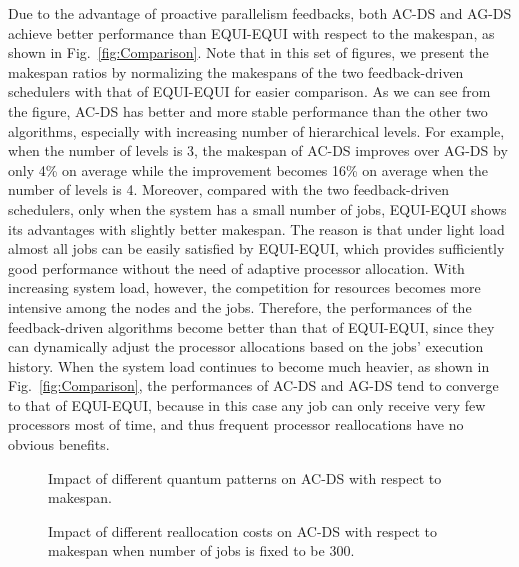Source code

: \documentclass[10pt, a4paper]{article}
\newcommand{\figref}[1]         {Fig.~\ref{fig:#1}}
\begin{document}
Due to the advantage of proactive parallelism feedbacks, both AC-DS and AG-DS achieve better
performance than EQUI-EQUI with respect to the makespan, as shown in \figref{Comparison}. Note that
in this set of figures, we present the makespan ratios by normalizing the makespans of the two
feedback-driven schedulers with that of EQUI-EQUI for easier comparison. As we can see from the
figure, AC-DS has better and more stable performance than the other two algorithms, especially with
increasing number of hierarchical levels. For example, when the number of levels is 3, the makespan
of AC-DS improves over AG-DS by only 4\% on average while the improvement becomes 16\% on average
when the number of levels is 4. Moreover, compared with the two feedback-driven schedulers, only
when the system has a small number of jobs, EQUI-EQUI shows its advantages with slightly better
makespan. The reason is that under light load almost all jobs can be easily satisfied by EQUI-EQUI,
which provides sufficiently good performance without the need of adaptive processor allocation.
With increasing system load, however, the competition for resources becomes more intensive among
the nodes and the jobs. Therefore, the performances of the feedback-driven algorithms become better
than that of EQUI-EQUI, since they can dynamically adjust the processor allocations based on the
jobs' execution history. When the system load continues to become much heavier, as shown in
\figref{Comparison}, the performances of AC-DS and AG-DS tend to converge to that of EQUI-EQUI,
because in this case any job can only receive very few processors most of time, and thus frequent
processor reallocations have no obvious benefits.

\begin{figure}[t]
\centering
    \caption{Impact of different quantum patterns on AC-DS with respect to makespan.}
    \label{fig:DiffQuantum}
\end{figure}
\begin{figure*}[t]
\centering

    \caption{Impact of different reallocation costs on AC-DS with respect to makespan when number of jobs is fixed to be 300.}
    \label{fig:UtilizationAC}
\end{figure*}
\end{document}
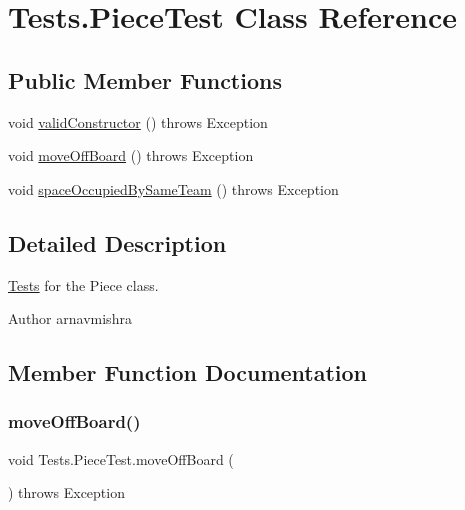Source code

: \hypertarget{class_tests_1_1_piece_test}{}\section{Tests.\+Piece\+Test Class Reference}
\label{class_tests_1_1_piece_test}
\subsection*{Public Member Functions}
\begin{DoxyCompactItemize}
\item 
void \hyperlink{class_tests_1_1_piece_test_aa826a8207b7c0c34461cadbd06e86683}{valid\+Constructor} ()  throws Exception 
\item 
void \hyperlink{class_tests_1_1_piece_test_a13e9d2cc31b678368486b03c204408e7}{move\+Off\+Board} ()  throws Exception 
\item 
void \hyperlink{class_tests_1_1_piece_test_af08d686557ed19d88e13e3b3e387ab39}{space\+Occupied\+By\+Same\+Team} ()  throws Exception 
\end{DoxyCompactItemize}


\subsection{Detailed Description}
\hyperlink{namespace_tests}{Tests} for the Piece class. \begin{DoxyAuthor}{Author}
arnavmishra 
\end{DoxyAuthor}


\subsection{Member Function Documentation}
\hypertarget{class_tests_1_1_piece_test_a13e9d2cc31b678368486b03c204408e7}{}\label{class_tests_1_1_piece_test_a13e9d2cc31b678368486b03c204408e7} 
\subsubsection{\texorpdfstring{move\+Off\+Board()}{moveOffBoard()}}
{\footnotesize\ttfamily void Tests.\+Piece\+Test.\+move\+Off\+Board (\begin{DoxyParamCaption}{ }\end{DoxyParamCaption}) throws Exception}

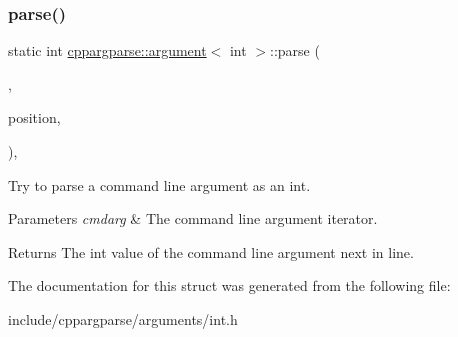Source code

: \subsubsection{\texorpdfstring{parse()}{parse()}}
{\footnotesize\ttfamily static int \hyperlink{structcppargparse_1_1argument}{cppargparse\+::argument}$<$ int $>$\+::parse (\begin{DoxyParamCaption}\item[{const types\+::\+Command\+Line\+\_\+t \&}]{,  }\item[{const types\+::\+Command\+Line\+Position\+\_\+t \&}]{position,  }\item[{const types\+::\+Command\+Line\+Arguments\+\_\+t \&}]{ }\end{DoxyParamCaption})\hspace{0.3cm}{\ttfamily [inline]}, {\ttfamily [static]}}



Try to parse a command line argument as an int. 


\begin{DoxyParams}{Parameters}
{\em cmdarg} & The command line argument iterator.\\
\hline
\end{DoxyParams}
\begin{DoxyReturn}{Returns}
The int value of the command line argument next in line. 
\end{DoxyReturn}


The documentation for this struct was generated from the following file\+:\begin{DoxyCompactItemize}
\item 
include/cppargparse/arguments/int.\+h\end{DoxyCompactItemize}
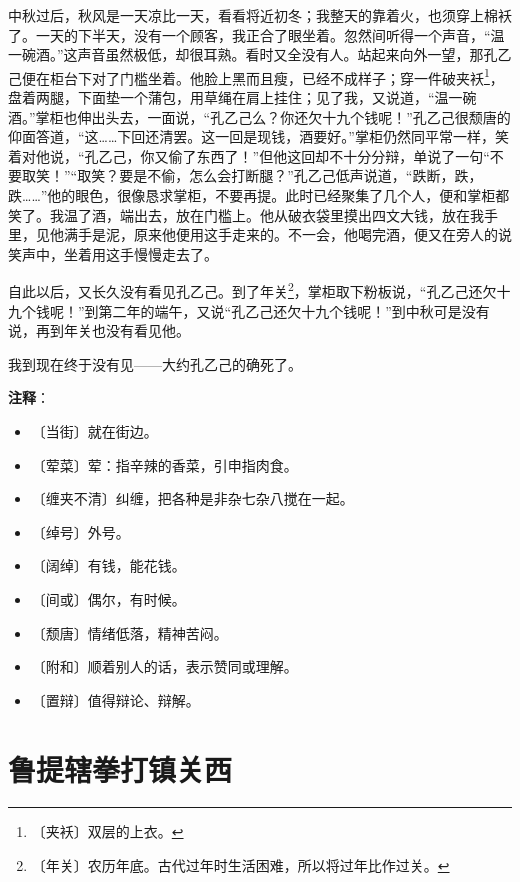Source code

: \documentclass[12pt,UTF-8,openany]{ctexbook}
\begin{document}
\begin{large}
    中秋过后，秋风是一天凉比一天，看看将近初冬；我整天的靠着火，也须穿上棉袄了。一天的下半天，没有一个顾客，我正合了眼坐着。忽然间听得一个声音，“温一碗酒。”这声音虽然极低，却很耳熟。看时又全没有人。站起来向外一望，那孔乙己便在柜台下对了门槛坐着。他脸上黑而且瘦，已经不成样子；穿一件破夹袄\footnote{〔夹袄〕双层的上衣。}，盘着两腿，下面垫一个蒲包，用草绳在肩上挂住；见了我，又说道，“温一碗酒。”掌柜也伸出头去，一面说，“孔乙己么？你还欠十九个钱呢！”孔乙己很颓唐的仰面答道，“这……下回还清罢。这一回是现钱，酒要好。”掌柜仍然同平常一样，笑着对他说，“孔乙己，你又偷了东西了！”但他这回却不十分分辩，单说了一句“不要取笑！”“取笑？要是不偷，怎么会打断腿？”孔乙己低声说道，“跌断，跌，跌……”他的眼色，很像恳求掌柜，不要再提。此时已经聚集了几个人，便和掌柜都笑了。我温了酒，端出去，放在门槛上。他从破衣袋里摸出四文大钱，放在我手里，见他满手是泥，原来他便用这手走来的。不一会，他喝完酒，便又在旁人的说笑声中，坐着用这手慢慢走去了。
    
    自此以后，又长久没有看见孔乙己。到了年关\footnote{〔年关〕农历年底。古代过年时生活困难，所以将过年比作过关。}，掌柜取下粉板说，“孔乙己还欠十九个钱呢！”到第二年的端午，又说“孔乙己还欠十九个钱呢！”到中秋可是没有说，再到年关也没有看见他。
    
    我到现在终于没有见——大约孔乙己的确死了。
    
\end{large}


\newpage

\textbf{注释}：

\vspace{-1em}

\begin{itemize}
    \setlength\itemsep{-0.2em}
    \item 〔当街〕就在街边。
    \item 〔荤菜〕荤：指辛辣的香菜，引申指肉食。
    \item 〔缠夹不清〕纠缠，把各种是非杂七杂八搅在一起。
    \item 〔绰号〕外号。
    \item 〔阔绰〕有钱，能花钱。
    \item 〔间或〕偶尔，有时候。
    \item 〔颓唐〕情绪低落，精神苦闷。
    \item 〔附和〕顺着别人的话，表示赞同或理解。
    \item 〔置辩〕值得辩论、辩解。
\end{itemize}

\chapter{鲁提辖拳打镇关西}
\end{document}
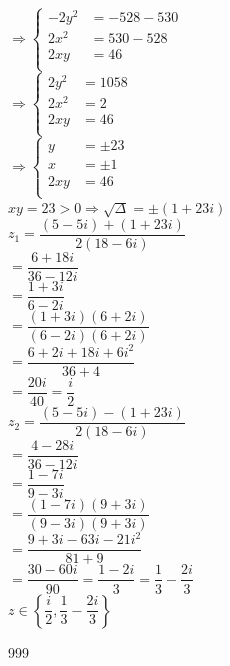 \documentclass[a4paper]{article}
\begin{document}
$\Rightarrow \left\{
\begin{array}{lll}
-2y^2 &= -528 - 530    \\

2x^2 &= 530 -528  \\

2xy &= 46   \\
\end{array}
\right .$\\

$\Rightarrow \left\{
\begin{array}{lll}
2y^2 &= 1058    \\

2x^2 &= 2  \\

2xy &= 46   \\
\end{array}
\right .$\\

$\Rightarrow \left\{
\begin{array}{lll}
y &= \pm 23    \\

x &= \pm 1  \\

2xy &= 46   \\
\end{array}
\right .$\\

$xy = 23 > 0 \Rightarrow \sqrt{\Delta} = \pm (1+23i)$ \\

$z_1 = \dfrac{(5-5i) + (1+23i)}{2(18-6i)}$ \\

$= \dfrac{6 + 18i}{36 - 12i}$ \\

$= \dfrac{1 + 3i}{6 - 2i}$ \\

$= \dfrac{(1 + 3i)(6 + 2i)}{(6 - 2i)(6 + 2i)}$ \\

$= \dfrac{6 + 2i + 18i + 6i^2}{36 + 4}$ \\

$= \dfrac{20i}{40} = \dfrac{i}{2}$ \\

$z_2 = \dfrac{(5-5i) - (1+23i)}{2(18-6i)}$ \\

$= \dfrac{4 - 28i}{36 - 12i}$ \\

$= \dfrac{1 - 7i}{9 - 3i}$ \\

$= \dfrac{(1 - 7i)(9 + 3i)}{(9 - 3i)(9 + 3i)}$ \\

$= \dfrac{9 + 3i - 63i - 21i^2}{81 + 9}$ \\

$= \dfrac{30 - 60i}{90} = \dfrac{1 - 2i}{3} = \dfrac{1}{3} -  \dfrac{2i}{3} $\\

$z \in \left\{\dfrac{i}{2}, \dfrac{1}{3} - \dfrac{2i}{3} \right\}$ \\


\begin{thebibliography}{999}
\end{thebibliography}
\end{document}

........

:: Exercise ::
Take every line above that includes the string "driven" and return it.

:: Response to the task ::
feedback-driven schedulers with that of EQUI-EQUI for easier comparison. As we can see from the
when the number of levels is 4. Moreover, compared with the two feedback-driven schedulers, only
the nodes and the jobs. Therefore, the performances of the feedback-driven algorithms become better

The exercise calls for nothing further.